**Requirement:** Lines in which "center" appears should be pulled from the data below.
BEGIN Input data
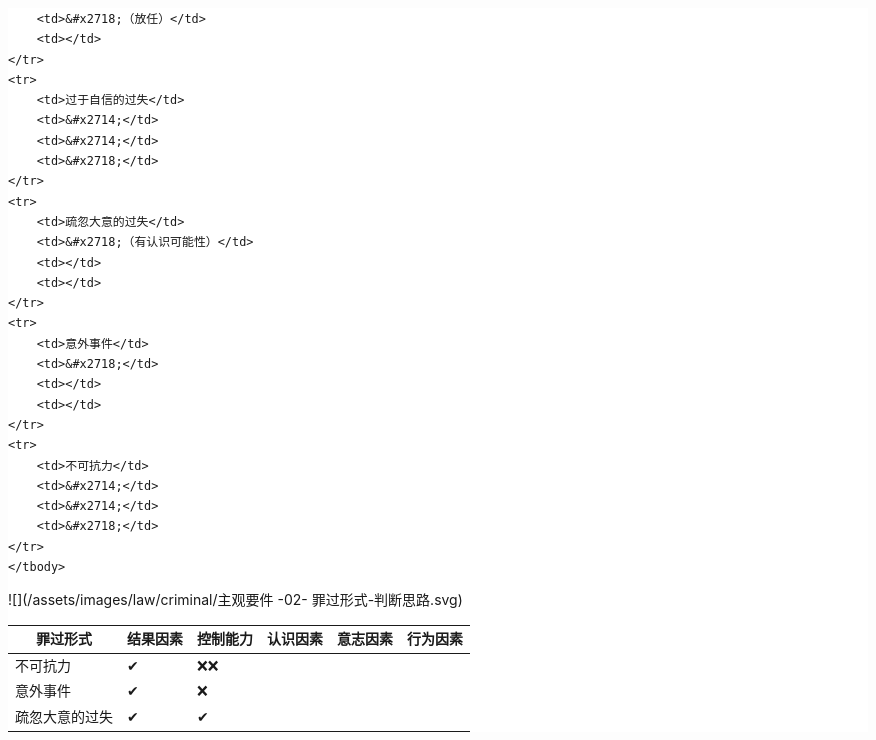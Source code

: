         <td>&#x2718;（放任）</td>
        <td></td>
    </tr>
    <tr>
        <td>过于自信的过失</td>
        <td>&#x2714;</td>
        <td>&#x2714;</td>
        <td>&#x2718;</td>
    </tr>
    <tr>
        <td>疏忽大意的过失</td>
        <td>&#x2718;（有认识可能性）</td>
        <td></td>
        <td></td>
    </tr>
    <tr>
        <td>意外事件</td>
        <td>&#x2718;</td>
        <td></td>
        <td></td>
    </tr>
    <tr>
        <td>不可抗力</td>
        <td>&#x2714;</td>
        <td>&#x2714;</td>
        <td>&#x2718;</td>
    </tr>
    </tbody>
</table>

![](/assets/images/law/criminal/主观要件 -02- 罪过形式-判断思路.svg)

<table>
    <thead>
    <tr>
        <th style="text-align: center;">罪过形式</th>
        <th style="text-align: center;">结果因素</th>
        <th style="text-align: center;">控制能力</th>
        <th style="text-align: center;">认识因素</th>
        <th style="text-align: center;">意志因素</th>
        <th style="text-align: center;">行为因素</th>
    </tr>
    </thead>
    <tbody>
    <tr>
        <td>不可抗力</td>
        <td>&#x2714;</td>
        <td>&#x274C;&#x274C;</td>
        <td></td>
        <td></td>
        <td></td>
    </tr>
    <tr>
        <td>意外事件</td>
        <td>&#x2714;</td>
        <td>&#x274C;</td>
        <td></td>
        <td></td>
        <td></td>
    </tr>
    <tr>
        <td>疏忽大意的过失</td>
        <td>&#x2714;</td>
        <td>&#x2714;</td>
END Input data
BEGIN Input data
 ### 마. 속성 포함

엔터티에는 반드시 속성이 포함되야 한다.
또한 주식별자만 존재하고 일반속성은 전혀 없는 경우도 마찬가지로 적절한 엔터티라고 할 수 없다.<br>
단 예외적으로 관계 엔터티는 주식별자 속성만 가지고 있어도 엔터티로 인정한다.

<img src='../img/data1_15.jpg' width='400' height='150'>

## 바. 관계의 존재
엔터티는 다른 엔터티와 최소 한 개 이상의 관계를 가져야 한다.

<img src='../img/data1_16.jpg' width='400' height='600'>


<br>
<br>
END Input data
**Output below:**
        <th style="text-align: center;">罪过形式</th>
        <th style="text-align: center;">结果因素</th>
        <th style="text-align: center;">控制能力</th>
        <th style="text-align: center;">认识因素</th>
        <th style="text-align: center;">意志因素</th>
        <th style="text-align: center;">行为因素</th>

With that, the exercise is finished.